2) QUARTERLY PORTFOLIO SCHEDULES – The Fund files a complete schedule of portfolio holdings with the SEC for the first and third quarters of each fiscal year (quarters ended March 31 and September 30) as an exhibit to its reports on Form N-PORT. The Fund’s Form N-PORT reports are available on the SEC's website at http://www.sec.gov.
3) CHANGE IN INDEPENDENT REGISTERED PUBLIC ACCOUNTING FIRM – Effective March 6, 2023, BBD LLP (“BBD”) ceased to serve as the independent registered public accounting firm of the Fund. The Audit Committee of the Board of Trustees approved the replacement of BBD as a result of Cohen & Company, Ltd.’s (“Cohen”) acquisition of BBD’s investment management group.

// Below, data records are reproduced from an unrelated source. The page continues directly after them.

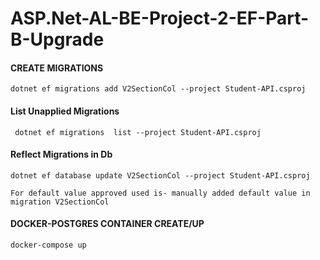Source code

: # ASP.Net-AL-BE-Project-2-EF-Part-B-Upgrade

####  CREATE MIGRATIONS
```
dotnet ef migrations add V2SectionCol --project Student-API.csproj
```


#### List Unapplied Migrations
```
 dotnet ef migrations  list --project Student-API.csproj
```
#### Reflect Migrations in Db
```
dotnet ef database update V2SectionCol --project Student-API.csproj
``` 
```
For default value approved used is- manually added default value in migration V2SectionCol
```


####  DOCKER-POSTGRES CONTAINER CREATE/UP
```
docker-compose up
```

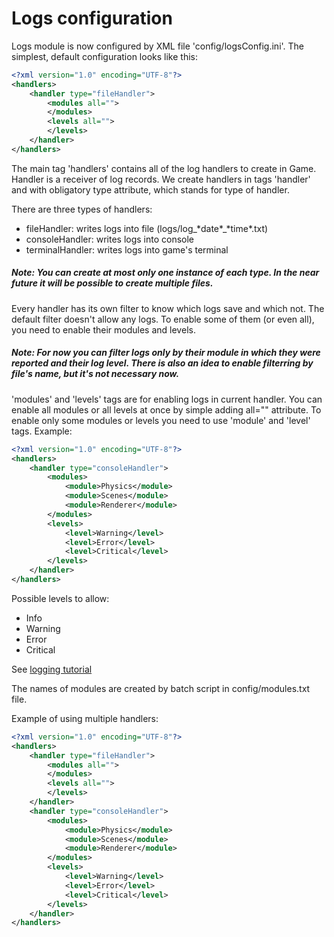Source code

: # Logs configuration
Logs module is now configured by XML file 'config/logsConfig.ini'. The simplest, default configuration looks like this:
```xml
<?xml version="1.0" encoding="UTF-8"?>
<handlers>
    <handler type="fileHandler">
        <modules all="">
        </modules>
        <levels all="">
        </levels>
    </handler>
</handlers>
```

The main tag 'handlers' contains all of the log handlers to create in Game. Handler is a receiver of log records. We create handlers in tags 'handler' and with obligatory type attribute, which stands for type of handler.

There are three types of handlers:
- fileHandler: writes logs into file (logs/log_\*date\*_\*time\*.txt)
- consoleHandler: writes logs into console
- terminalHandler: writes logs into game's terminal

##### Note: You can create at most only one instance of each type. In the near future it will be possible to create multiple files.

Every handler has its own filter to know which logs save and which not. The default filter doesn't allow any logs. To enable some of them (or even all), you need to enable their modules and levels.
##### Note: For now you can filter logs only by their module in which they were reported and their log level. There is also an idea to enable filterring by file's name, but it's not necessary now.

'modules' and 'levels' tags are for enabling logs in current handler. You can enable all modules or all levels at once by simple adding all="" attribute. To enable only some modules or levels you need to use 'module' and 'level' tags. Example:
```xml
<?xml version="1.0" encoding="UTF-8"?>
<handlers>
    <handler type="consoleHandler">
        <modules>
            <module>Physics</module>
            <module>Scenes</module>
            <module>Renderer</module>
        </modules>
        <levels>
            <level>Warning</level>
            <level>Error</level>
            <level>Critical</level>
        </levels>
    </handler>
</handlers>
```
Possible levels to allow:
- Info
- Warning
- Error
- Critical

See [logging tutorial](loggingTutorial.md)

The names of modules are created by batch script in config/modules.txt file.

Example of using multiple handlers:
```xml
<?xml version="1.0" encoding="UTF-8"?>
<handlers>
    <handler type="fileHandler">
        <modules all="">
        </modules>
        <levels all="">
        </levels>
    </handler>
    <handler type="consoleHandler">
        <modules>
            <module>Physics</module>
            <module>Scenes</module>
            <module>Renderer</module>
        </modules>
        <levels>
            <level>Warning</level>
            <level>Error</level>
            <level>Critical</level>
        </levels>
    </handler>
</handlers>
```

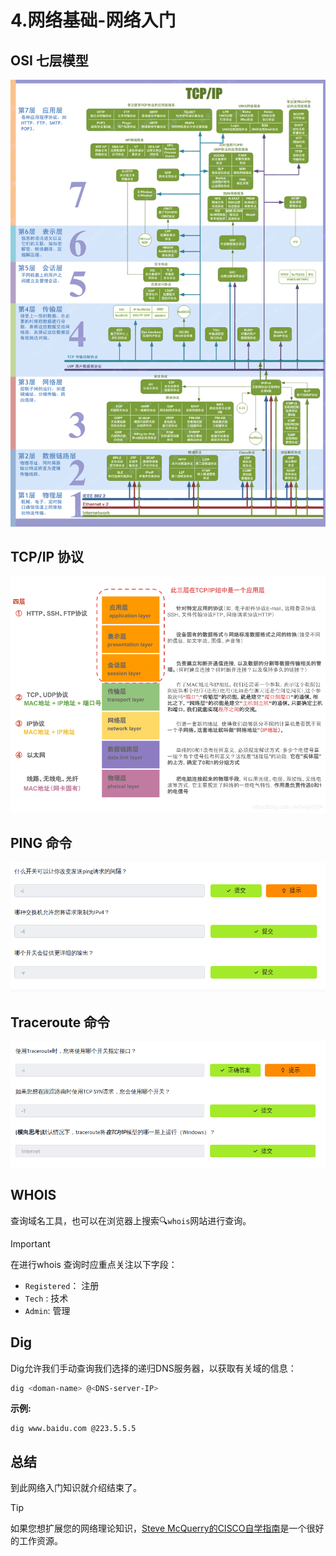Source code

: # 4.网络基础-网络入门

## OSI 七层模型


![](assets/4.tryhackme_part_004/4.Tryhackme_Part_004-1.png)
## TCP/IP 协议

![](assets/4.tryhackme_part_004/4.Tryhackme_Part_004-5.png)
## PING 命令
![](assets/4.tryhackme_part_004/4.Tryhackme_Part_004-6.png)
## Traceroute 命令
![](assets/4.tryhackme_part_004/4.Tryhackme_Part_004-7.png)
## WHOIS

查询域名工具，也可以在浏览器上搜索🔍`whois`网站进行查询。
> [!IMPORTANT]
> 在进行whois 查询时应重点关注以下字段：
>- `Registered`： 注册
>- `Tech` : 技术
>- `Admin`: 管理

## Dig

Dig允许我们手动查询我们选择的递归DNS服务器，以获取有关域的信息：

```bash
dig <doman-name> @<DNS-server-IP>
```

**示例:**

  ```shell
dig www.baidu.com @223.5.5.5
```


## 总结

到此网络入门知识就介绍结束了。
> [!TIP]
如果您想扩展您的网络理论知识，[Steve McQuerry的CISCO自学指南](https://www.amazon.co.uk/Interconnecting-Cisco-Network-Devices-ICND1/dp/1587054620/ref=sr_1_1?keywords=Interconnecting+Cisco+Network+Devices%2C+Part+1&qid=1583683766&sr=8-1)是一个很好的工作资源。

The report of BBD on the financial statements of the Fund as of and for the fiscal years ended 2021 and 2022 did not contain an adverse opinion or a disclaimer of opinion, and were not qualified or modified as to uncertainties, audit scope or accounting principles. During the fiscal years ended 2021 and 2022, and during the subsequent interim period through March 6, 2023: (i) there were no disagreements between the Fund and BBD on any matter of accounting principles or practices, financial statement disclosure, or auditing scope or procedure, which disagreements, if not resolved to the satisfaction of BBD, would have caused it to make reference to the subject matter of the disagreements in its report on the financial statements of the Fund for such years or interim period; and (ii) there were no “reportable events,” as defined in Item 304(a)(1)(v) of Regulation S-K under the Securities Exchange Act of 1934, as amended.
The Fund requested that BBD furnish it with a letter addressed to the U.S. Securities and Exchange Commission stating that it agrees with the above statements.
Effective March 16, 2023, the Audit Committee of the Board of Trustees also recommended and approved the appointment of Cohen as the Fund’s independent registered public accounting firm for the fiscal year ending December 31, 2023.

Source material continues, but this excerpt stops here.